(Source texts of formatted documents)
----

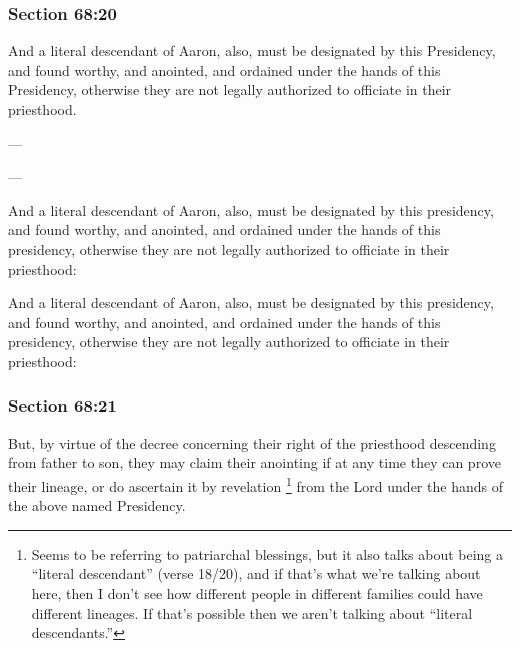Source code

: 	\subsubsection{Section 68:20} %
		\label{DC68-20}

		And a literal descendant of Aaron, also, must be designated by this Presidency, and found worthy, and anointed, and ordained under the hands of this Presidency, otherwise they are not legally authorized to officiate in their priesthood.

		\begin{framed}
		\scriptsize
			\begin{compactdesc}
				\item[JSP] ---
				\item[EMS] ---
				\item[EMS-R] And a literal descendant of Aaron, also, must be designated by this presidency, and found worthy, and anointed, and ordained under the hands of this presidency, otherwise they are not legally authorized to officiate in their priesthood:
				\item[DC 1835] And a literal descendant of Aaron, also, must be designated by this presidency, and found worthy, and anointed, and ordained under the hands of this presidency, otherwise they are not legally authorized to officiate in their priesthood:
			\end{compactdesc}
		\end{framed}

	\subsubsection{Section 68:21} %
		\label{DC68-21}

		But, by virtue of the decree concerning their right of the priesthood descending from father to son, they may claim their anointing if at any time they can prove their lineage, or do ascertain it by revelation%
			\footnote{%
				Seems to be referring to patriarchal blessings, but it also talks about being a ``literal descendant'' (verse 18/20), and if that's what we're talking about here, then I don't see how different people in different families could have different lineages. If that's possible then we aren't talking about ``literal descendants.''
				}
		from the Lord under the hands of the above named Presidency.

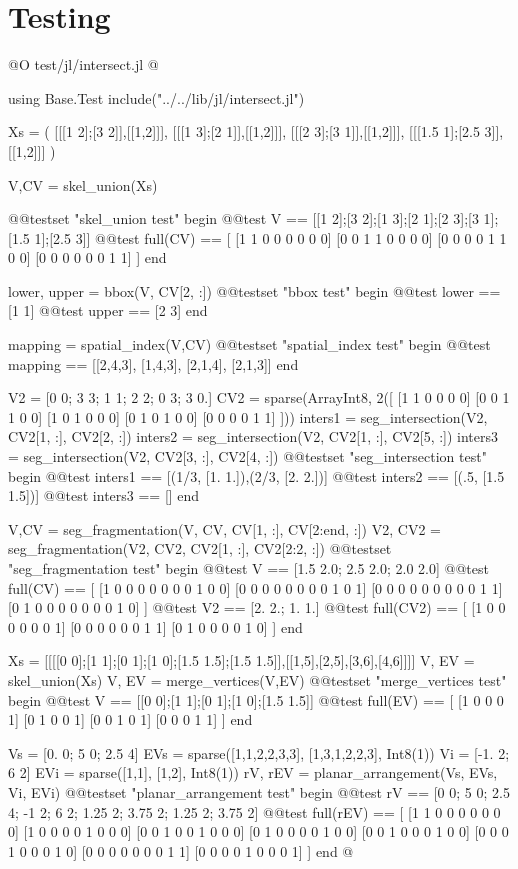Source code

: \documentclass[10pt,oneside]{article}
\begin{document}
\section{Testing}
@O test/jl/intersect.jl
@{using Base.Test
include("../../lib/jl/intersect.jl")

Xs = (
    [[[1 2];[3 2]],[[1,2]]],
    [[[1 3];[2 1]],[[1,2]]],
    [[[2 3];[3 1]],[[1,2]]],
    [[[1.5 1];[2.5 3]],[[1,2]]]
)

V,CV = skel_union(Xs)

@@testset "skel_union test" begin
    @@test V == [[1 2];[3 2];[1 3];[2 1];[2 3];[3 1];[1.5 1];[2.5 3]]
    @@test full(CV) == [
        [1 1 0 0 0 0 0 0]
        [0 0 1 1 0 0 0 0]
        [0 0 0 0 1 1 0 0]
        [0 0 0 0 0 0 1 1]
    ]
end

lower, upper = bbox(V, CV[2, :])
@@testset "bbox test" begin
    @@test lower == [1 1]
    @@test upper == [2 3]
end

mapping = spatial_index(V,CV)
@@testset "spatial_index test" begin
    @@test mapping == [[2,4,3], [1,4,3], [2,1,4], [2,1,3]]
end

V2 = [0 0; 3 3; 1 1; 2 2; 0 3; 3 0.]
CV2 = sparse(Array{Int8, 2}([
    [1 1 0 0 0 0]
    [0 0 1 1 0 0]
    [1 0 1 0 0 0]
    [0 1 0 1 0 0]
    [0 0 0 0 1 1]
]))
inters1 = seg_intersection(V2, CV2[1, :], CV2[2, :])
inters2 = seg_intersection(V2, CV2[1, :], CV2[5, :])
inters3 = seg_intersection(V2, CV2[3, :], CV2[4, :])
@@testset "seg_intersection test" begin
    @@test inters1 == [(1/3, [1. 1.]),(2/3, [2. 2.])]
    @@test inters2 == [(.5, [1.5 1.5])]
    @@test inters3 == []
end

V,CV = seg_fragmentation(V, CV, CV[1, :], CV[2:end, :])
V2, CV2 = seg_fragmentation(V2, CV2, CV2[1, :], CV2[2:2, :])
@@testset "seg_fragmentation test" begin
    @@test V == [1.5 2.0; 2.5 2.0; 2.0 2.0]
    @@test full(CV) == [
        [1 0 0 0 0 0 0 0 1 0 0]
        [0 0 0 0 0 0 0 0 1 0 1]
        [0 0 0 0 0 0 0 0 0 1 1]
        [0 1 0 0 0 0 0 0 0 1 0]
    ]
    @@test V2 == [2. 2.; 1. 1.]
    @@test full(CV2) == [
        [1 0 0 0 0 0 0 1]
        [0 0 0 0 0 0 1 1]
        [0 1 0 0 0 0 1 0]
    ] 
end

Xs = [[[[0 0];[1 1];[0 1];[1 0];[1.5 1.5];[1.5 1.5]],[[1,5],[2,5],[3,6],[4,6]]]]
V, EV = skel_union(Xs)
V, EV = merge_vertices(V,EV)
@@testset "merge_vertices test" begin
    @@test V == [[0 0];[1 1];[0 1];[1 0];[1.5 1.5]]
    @@test full(EV) == [
        [1 0 0 0 1]
        [0 1 0 0 1]
        [0 0 1 0 1]
        [0 0 0 1 1]
    ]
end

Vs = [0. 0; 5 0; 2.5 4]
EVs = sparse([1,1,2,2,3,3], [1,3,1,2,2,3], Int8(1))
Vi = [-1. 2; 6 2]
EVi = sparse([1,1], [1,2], Int8(1))
rV, rEV = planar_arrangement(Vs, EVs, Vi, EVi)
@@testset "planar_arrangement test" begin
    @@test rV == [0 0; 5 0; 2.5 4; -1 2; 6 2; 1.25 2; 3.75 2; 1.25 2; 3.75 2]
    @@test full(rEV) == [
        [1 1 0 0 0 0 0 0 0]
        [1 0 0 0 0 1 0 0 0]
        [0 0 1 0 0 1 0 0 0]
        [0 1 0 0 0 0 1 0 0]
        [0 0 1 0 0 0 1 0 0]
        [0 0 0 1 0 0 0 1 0]
        [0 0 0 0 0 0 0 1 1]
        [0 0 0 0 1 0 0 0 1]
    ]
end
@}
\end{document}
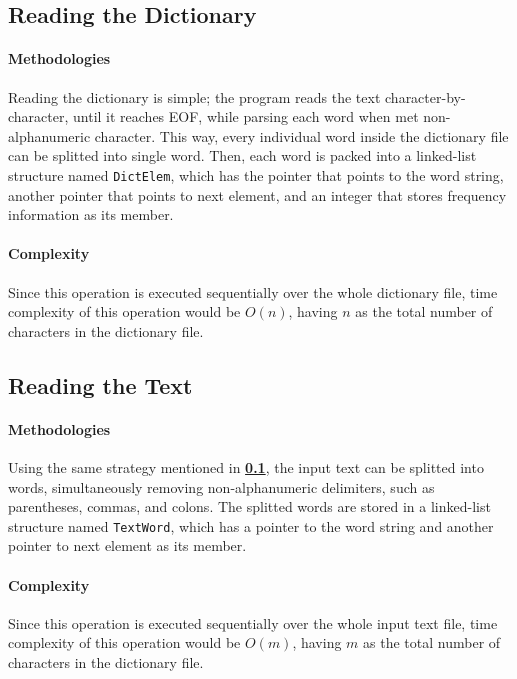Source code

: \documentclass[11pt]{article}
\begin{document}
	\subsection{Reading the Dictionary} \label{dict-read}
	\paragraph{Methodologies}
	Reading the dictionary is simple; the program reads the text character-by-character, until it reaches EOF, while parsing each word when met non-alphanumeric character. This way, every individual word inside the dictionary file can be splitted into single word. Then, each word is packed into a linked-list structure named \texttt{DictElem}, which has the pointer that points to the word string, another pointer that points to next element, and an integer that stores frequency information as its member.
	
	\paragraph{Complexity}
	Since this operation is executed sequentially over the whole dictionary file, time complexity of this operation would be $ O(n) $, having $ n $ as the total number of characters in the dictionary file.
	
	\subsection{Reading the Text}
	\paragraph{Methodologies}
	Using the same strategy mentioned in \textbf{\ref{dict-read}}, the input text can be splitted into words, simultaneously removing non-alphanumeric delimiters, such as parentheses, commas, and colons. The splitted words are stored in a linked-list structure named \texttt{TextWord}, which has a pointer to the word string and another pointer to next element as its member.
	
	\paragraph{Complexity}
	Since this operation is executed sequentially over the whole input text file, time complexity of this operation would be $ O(m) $, having $ m $ as the total number of characters in the dictionary file.
	
\end{document}

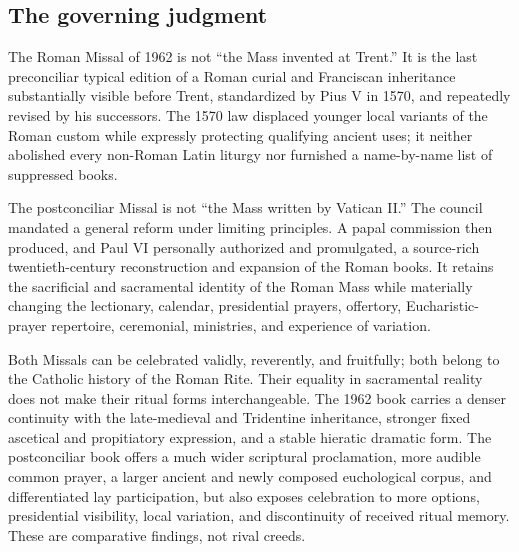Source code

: \subsection{The governing judgment}

The Roman Missal of 1962 is not “the Mass invented at Trent.” It is the last preconciliar typical edition of a Roman curial and Franciscan inheritance substantially visible before Trent, standardized by Pius V in 1570, and repeatedly revised by his successors. The 1570 law displaced younger local variants of the Roman custom while expressly protecting qualifying ancient uses; it neither abolished every non-Roman Latin liturgy nor furnished a name-by-name list of suppressed books.

The postconciliar Missal is not “the Mass written by Vatican II.” The council mandated a general reform under limiting principles. A papal commission then produced, and Paul VI personally authorized and promulgated, a source-rich twentieth-century reconstruction and expansion of the Roman books. It retains the sacrificial and sacramental identity of the Roman Mass while materially changing the lectionary, calendar, presidential prayers, offertory, Eucharistic-prayer repertoire, ceremonial, ministries, and experience of variation.

Both Missals can be celebrated validly, reverently, and fruitfully; both belong to the Catholic history of the Roman Rite. Their equality in sacramental reality does not make their ritual forms interchangeable. The 1962 book carries a denser continuity with the late-medieval and Tridentine inheritance, stronger fixed ascetical and propitiatory expression, and a stable hieratic dramatic form. The postconciliar book offers a much wider scriptural proclamation, more audible common prayer, a larger ancient and newly composed euchological corpus, and differentiated lay participation, but also exposes celebration to more options, presidential visibility, local variation, and discontinuity of received ritual memory. These are comparative findings, not rival creeds.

----

What you need to do: In the records above, which lines hold the string "Since"? Copy each one.

Exercise answer:
	Since this operation is executed sequentially over the whole dictionary file, time complexity of this operation would be $ O(n) $, having $ n $ as the total number of characters in the dictionary file.
	Since this operation is executed sequentially over the whole input text file, time complexity of this operation would be $ O(m) $, having $ m $ as the total number of characters in the dictionary file.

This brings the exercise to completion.